Capacity Planning For Your IT System and Cloud Service

Be Better Prepared (Now) Than Sorry (Later)

Continuing my previous note about Capacity Planning for your IT System, by this writing I would like to share some of basic principle in Capacity Planning and why does Capacity Planning is important.

What is IT System Capacity Planning ?

Before climbing the wall of the building block called Capacity Planning, we should be knowing about what the capacity planning is. Simply said, Capacity Planning is activities to calculate resources of your IT System so that the system can handle such amount of data and survived the highest peak of such number of transaction concurrently — which mostly measured by tps (transaction per second) within certain period of time span. The capacity planning would certainly cover calculation of computing power — number of CPUs (CPU Type, GHz), capacity of data storage (Terra Bytes of Disk), capacity of memory (GB of RAM), network bandwidth (Mbps, Gbps) and may be if you’re quite lucky IOPS of Disk.

How to do IT System Capacity Planning ?

There are several ways doing it. In short, it should be based on facts (data) as well as some amount of assumptions.
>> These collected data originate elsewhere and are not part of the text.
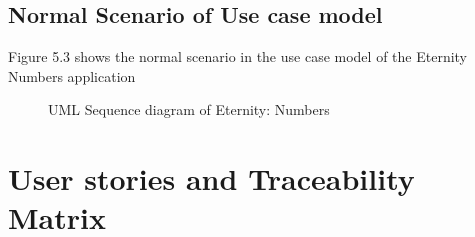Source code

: \documentclass[12pt, a4paper]{report}
\begin{document}
\section{Normal Scenario of Use case model}
Figure 5.3 shows the normal scenario in the use case model of the Eternity Numbers application
\begin{figure}
    \centering
    \caption{UML Sequence diagram of Eternity: Numbers}
    \label{fig:UML Sequence diagram of Eternity: Numbers}
\end{figure}
\chapter{User stories and Traceability Matrix}
\end{document}
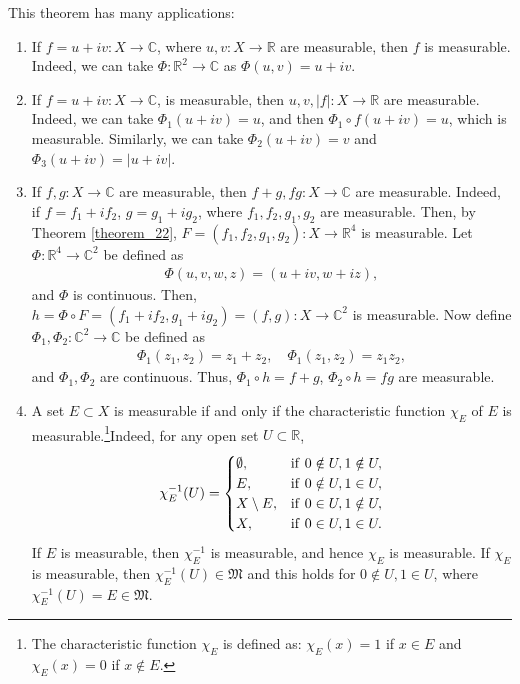 \documentclass[11pt]{book}
\theoremstyle{definition}
\numberwithin{equation}{chapter}
\begin{document}
\medskip

This theorem has many applications:
\begin{enumerate}[label=(\alph*)]
    \item If $f = u + iv: X \to \mathbb{C}$, where $u,v:X\to\mathbb{R}$ are measurable, then $f$ is measurable. Indeed, we can take $\Phi:\mathbb{R}^2 \to \mathbb{C}$ as $\Phi(u,v) = u + iv$.
    
    \item If $f = u + iv: X \to \mathbb{C}$, is measurable, then $u,v,\left|f\right|: X \to \mathbb{R}$ are measurable. Indeed, we can take $\Phi_1(u+iv) = u$, and then $\Phi_1\circ f(u+iv) = u$, which is measurable. Similarly, we can take $\Phi_2(u+iv) = v$ and $\Phi_3(u+iv) = \left|u+iv\right|$.
    
    \item If $f,g: X \to \mathbb{C}$ are measurable, then $f+g,fg: X \to \mathbb{C}$ are measurable. Indeed, if $f = f_1 + if_2$, $g = g_1 + ig_2$, where $f_1,f_2,g_1,g_2$ are measurable. Then, by Theorem \ref{theorem_22}, $F = (f_1,f_2,g_1,g_2): X \to \mathbb{R}^4$ is measurable. Let $\Phi:\mathbb{R}^4 \to \mathbb{C}^2$ be defined as
    \begin{align*}
        \Phi(u,v,w,z) = (u+iv,w+iz),
    \end{align*}
    and $\Phi$ is continuous. Then, $h = \Phi\circ F = (f_1+if_2,g_1+ig_2) = (f,g): X \to \mathbb{C}^2$ is measurable. Now define $\Phi_1, \Phi_2: \mathbb{C}^2 \to \mathbb{C}$ be defined as
    \begin{align*}
        \Phi_1(z_1,z_2) = z_1 + z_2, \quad \Phi_1(z_1,z_2) = z_1 z_2,
    \end{align*}
    and $\Phi_1, \Phi_2$ are continuous. Thus, $\Phi_1\circ h = f+g$, $\Phi_2 \circ h = fg$ are measurable.
    
    \item A set $E \subset X$ is measurable if and only if the characteristic function $\chi_E$ of $E$ is measurable.\footnote{The characteristic function $\chi_E$ is defined as: $\chi_E(x) = 1$ if $x \in E$ and $\chi_E(x) = 0$ if $x \notin E$.}Indeed, for any open set $U \subset \mathbb{R}$,
    \begin{align*}
        \chi_E^{-1}(U) = \begin{cases}
            \emptyset, & {\rm if}\,\, 0 \notin U, 1 \notin U, \\
            E, & {\rm if}\,\, 0 \notin U, 1 \in U, \\
            X \setminus E, & {\rm if}\,\, 0 \in U, 1 \notin U,\\
            X, & {\rm if}\,\, 0 \in U, 1 \in U.
        \end{cases}
    \end{align*}
    If $E$ is measurable, then $\chi_E^{-1}$ is measurable, and hence $\chi_E$ is measurable. If $\chi_E$ is measurable, then $\chi_E^{-1}(U) \in \mathfrak{M}$ and this holds for $0 \notin U, 1 \in U$, where $\chi_E^{-1}(U) = E \in \mathfrak{M}$.
    

\end{enumerate}
\end{document}
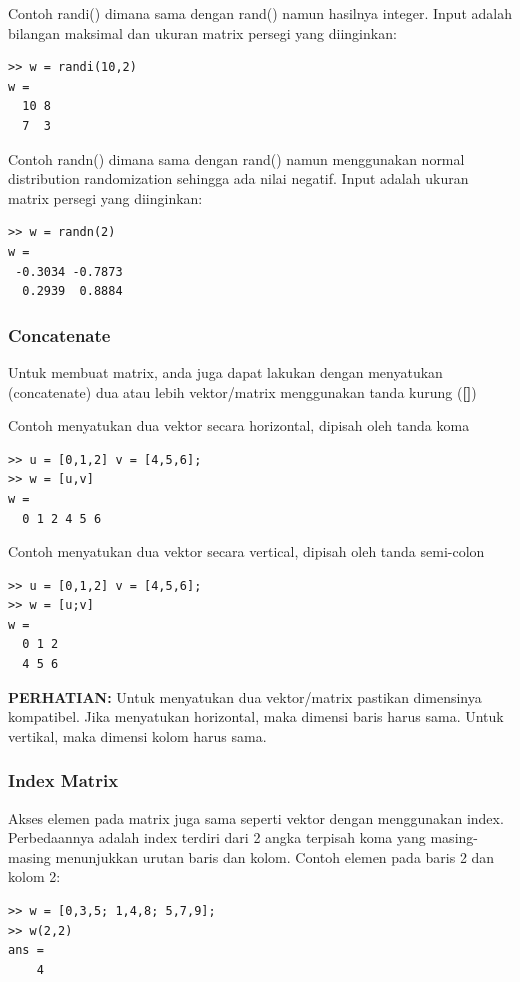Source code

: \documentclass[12pt]{book}
\begin{document}
\begin{itemize}
		Contoh randi() dimana sama dengan rand() namun hasilnya integer. Input adalah bilangan maksimal dan ukuran matrix persegi yang diinginkan:
		\begin{verbatim}
>> w = randi(10,2)
w =
  10 8
  7  3
	\end{verbatim}

	\newpage
	Contoh randn() dimana sama dengan rand() namun menggunakan normal distribution randomization sehingga ada nilai negatif.
	Input adalah ukuran matrix persegi yang diinginkan:
	\begin{verbatim}
>> w = randn(2)
w =
 -0.3034 -0.7873
  0.2939  0.8884
	\end{verbatim}

	\end{itemize}
	
	\subsubsection{Concatenate}
	
	Untuk membuat matrix, anda juga dapat lakukan dengan menyatukan (concatenate) dua atau lebih vektor/matrix menggunakan tanda kurung (\textbf{[]})
	
	Contoh menyatukan dua vektor secara horizontal, dipisah oleh tanda koma
	\begin{verbatim}
>> u = [0,1,2] v = [4,5,6];
>> w = [u,v]
w =
  0 1 2 4 5 6
	\end{verbatim}

	Contoh menyatukan dua vektor secara vertical, dipisah oleh tanda semi-colon
	\begin{verbatim}
>> u = [0,1,2] v = [4,5,6];
>> w = [u;v]
w =
  0 1 2
  4 5 6
	\end{verbatim}

	\textbf{PERHATIAN:} Untuk menyatukan dua vektor/matrix pastikan dimensinya kompatibel.
	Jika menyatukan horizontal, maka dimensi baris harus sama.
	Untuk vertikal, maka dimensi kolom harus sama.
	\subsubsection{Index Matrix}
	
	Akses elemen pada matrix juga sama seperti vektor dengan menggunakan index.
	Perbedaannya adalah index terdiri dari 2 angka terpisah koma yang masing-masing menunjukkan urutan baris dan kolom.
	Contoh elemen pada baris 2 dan kolom 2:
	\begin{verbatim}
>> w = [0,3,5; 1,4,8; 5,7,9];
>> w(2,2)
ans =
    4
	\end{verbatim}
\end{document}

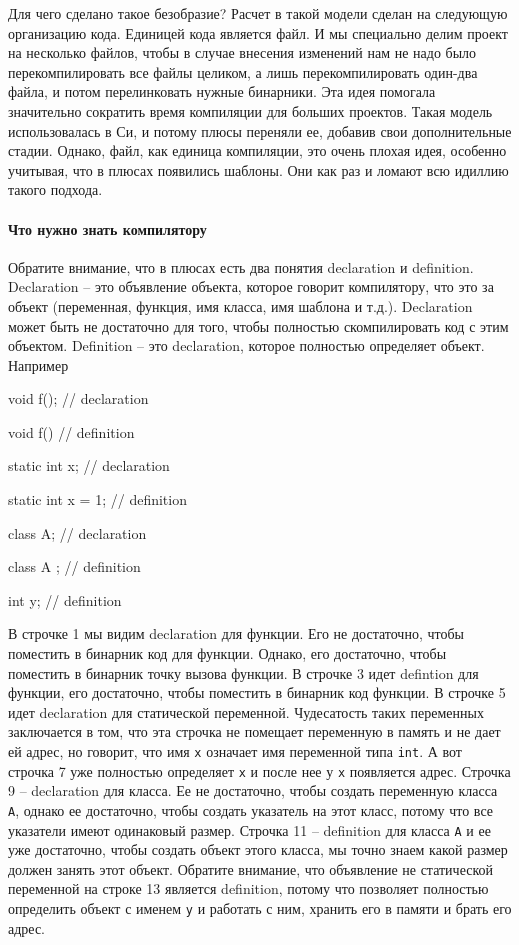 Для чего сделано такое безобразие?
Расчет в такой модели сделан на следующую организацию кода.
Единицей кода является файл.
И мы специально делим проект на несколько файлов, чтобы в случае внесения изменений нам не надо было перекомпилировать все файлы целиком, а лишь перекомпилировать один-два файла, и потом перелинковать нужные бинарники.
Эта идея помогала значительно сократить время компиляции для больших проектов.
Такая модель использовалась в Си, и потому плюсы переняли ее, добавив свои дополнительные стадии.
Однако, файл, как единица компиляции, это очень плохая идея, особенно учитывая, что в плюсах появились шаблоны.
Они как раз и ломают всю идиллию такого подхода.

\paragraph{Что нужно знать компилятору}

Обратите внимание, что в плюсах есть два понятия declaration и definition.
Declaration -- это объявление объекта, которое говорит компилятору, что это за объект (переменная, функция, имя класса, имя шаблона и т.д.).
Declaration может быть не достаточно для того, чтобы полностью скомпилировать код с этим объектом.
Definition -- это declaration, которое полностью определяет объект.
Например
\begin{cppcode}
void f(); // declaration

void f() {} // definition

static int x; // declaration

static int x = 1; // definition

class A; // declaration

class A {}; // definition

int y; // definition
\end{cppcode}
В строчке 1 мы видим declaration для функции.
Его не достаточно, чтобы поместить в бинарник код для функции.
Однако, его достаточно, чтобы поместить в бинарник точку вызова функции.
В строчке 3 идет defintion для функции, его достаточно, чтобы поместить в бинарник код функции.
В строчке 5 идет declaration для статической переменной.
Чудесатость таких переменных заключается в том, что эта строчка не помещает переменную в память и не дает ей адрес, но говорит, что имя \verb"x" означает имя переменной типа \verb"int".
А вот строчка 7 уже полностью определяет \verb"x" и после нее у \verb"x" появляется адрес.
Строчка 9 -- declaration для класса.
Ее не достаточно, чтобы создать переменную класса \verb"A", однако ее достаточно, чтобы создать указатель на этот класс, потому что все указатели имеют одинаковый размер.
Строчка 11 -- definition для класса \verb"A" и ее уже достаточно, чтобы создать объект этого класса, мы точно знаем какой размер должен занять этот объект.
Обратите внимание, что объявление не статической переменной на строке 13 является definition, потому что позволяет полностью определить объект с именем \verb"y" и работать с ним, хранить его в памяти и брать его адрес.


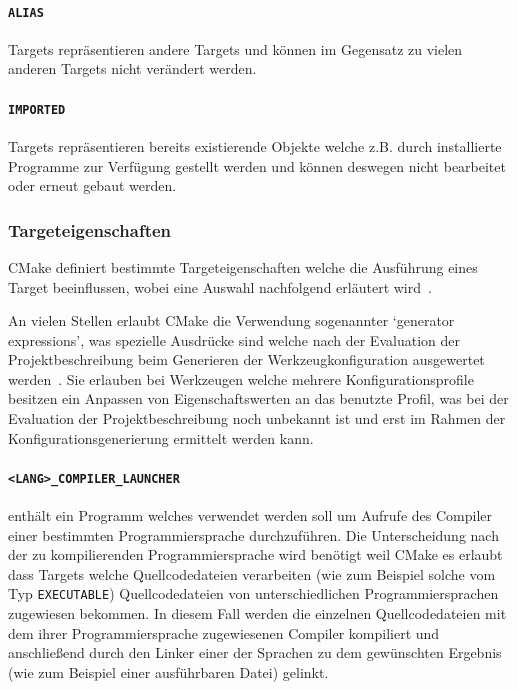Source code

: \documentclass[german,proseminar,hyperref,utf8,lof]{zihpub}
\begin{document}
    \paragraph{\texttt{ALIAS}} Targets repräsentieren andere Targets und können im Gegensatz zu vielen
    anderen Targets nicht verändert werden.

    \paragraph{\texttt{IMPORTED}} Targets repräsentieren bereits existierende Objekte welche z.B. durch
    installierte Programme zur Verfügung gestellt werden und können deswegen nicht bearbeitet
    oder erneut gebaut werden.

    \subsubsection{Targeteigenschaften}
    CMake definiert bestimmte Targeteigenschaften welche die Ausführung eines Target beeinflussen,
    wobei eine Auswahl nachfolgend erläutert wird~.

    An vielen Stellen erlaubt CMake die Verwendung sogenannter `generator expressions', was spezielle
    Ausdrücke sind welche nach der Evaluation der Projektbeschreibung beim Generieren der Werkzeugkonfiguration
    ausgewertet werden~.
    Sie erlauben bei Werkzeugen welche mehrere Konfigurationsprofile besitzen ein Anpassen von
    Eigenschaftswerten an das benutzte Profil, was bei der Evaluation der Projektbeschreibung
    noch unbekannt ist und erst im Rahmen der Konfigurationsgenerierung ermittelt werden kann.

    \paragraph{\texttt{<LANG>\_COMPILER\_LAUNCHER}} enthält ein Programm welches verwendet werden soll um
    Aufrufe des Compiler einer bestimmten Programmiersprache durchzuführen.
    Die Unterscheidung nach der zu kompilierenden Programmiersprache wird benötigt weil CMake es erlaubt
    dass Targets welche Quellcodedateien verarbeiten (wie zum Beispiel solche vom Typ \texttt{EXECUTABLE})
    Quellcodedateien von unterschiedlichen Programmiersprachen zugewiesen bekommen.
    In diesem Fall werden die einzelnen Quellcodedateien mit dem ihrer Programmiersprache zugewiesenen
    Compiler kompiliert und anschlie{\ss}end durch den Linker einer der Sprachen zu dem gewünschten Ergebnis
    (wie zum Beispiel einer ausführbaren Datei) gelinkt.
\end{document}
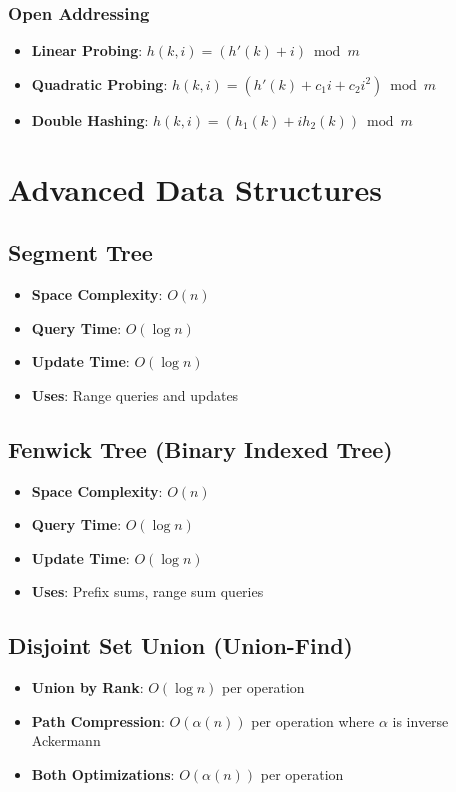 \documentclass[11pt]{article}
\theoremstyle{definition}
\begin{document}
\subsubsection{Open Addressing}
\begin{itemize}
    \item \textbf{Linear Probing}: $h(k,i) = (h'(k) + i) \bmod m$
    \item \textbf{Quadratic Probing}: $h(k,i) = (h'(k) + c_1i + c_2i^2) \bmod m$
    \item \textbf{Double Hashing}: $h(k,i) = (h_1(k) + ih_2(k)) \bmod m$
\end{itemize}

\section{Advanced Data Structures}

\subsection{Segment Tree}
\begin{itemize}
    \item \textbf{Space Complexity}: $O(n)$
    \item \textbf{Query Time}: $O(\log n)$
    \item \textbf{Update Time}: $O(\log n)$
    \item \textbf{Uses}: Range queries and updates
\end{itemize}

\subsection{Fenwick Tree (Binary Indexed Tree)}
\begin{itemize}
    \item \textbf{Space Complexity}: $O(n)$
    \item \textbf{Query Time}: $O(\log n)$
    \item \textbf{Update Time}: $O(\log n)$
    \item \textbf{Uses}: Prefix sums, range sum queries
\end{itemize}

\subsection{Disjoint Set Union (Union-Find)}
\begin{itemize}
    \item \textbf{Union by Rank}: $O(\log n)$ per operation
    \item \textbf{Path Compression}: $O(\alpha(n))$ per operation where $\alpha$ is inverse Ackermann
    \item \textbf{Both Optimizations}: $O(\alpha(n))$ per operation
\end{itemize}
\end{document}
To be more scientific, it would also require mathematical calculation —not a rocket science neither guessing or picking some fancy numbers out of the sky. Assumptions ? Yes, of course. Within most of cases, assumptions will be required and it is obviously different by random guess. What are they ? If you are patience enough to read this, you can find it on the following section.

Traffic Projection

This is the biggest portion of assumptions that I mentioned before, especially during your first step to the moon, the very first time span you launch your IT System. Who provide it ? Usually our friendly Product Manager would be the one who provide it. In order to send it to the IT Team, usually a good Product Manager will need to enter their kitchen and cook all the required ingredients such as their knowledge and experience on similar product on the market, enriched by the business target on certain level of achievement on how many users expected to enjoy the newly (re)launched service, how active they are upon using the service or system, and the assumed growth rate (usually monthly). Here’s one example showing it.

Data and Facts

How about data and facts then ? In parallel, a wise man from IT would be spreading their wisdom by asking you to do several things such as : conduct load / performance / stress test on your API, Web Pages, and Static Content — of course you will need to record it somewhere as the result will be very important; then collect the specification of your test server(s) and also (soon to be) production server(s). To be more accurate, another wise man would told you to grab the result of benchmark from some tools or to be more easy take it from spec.org site.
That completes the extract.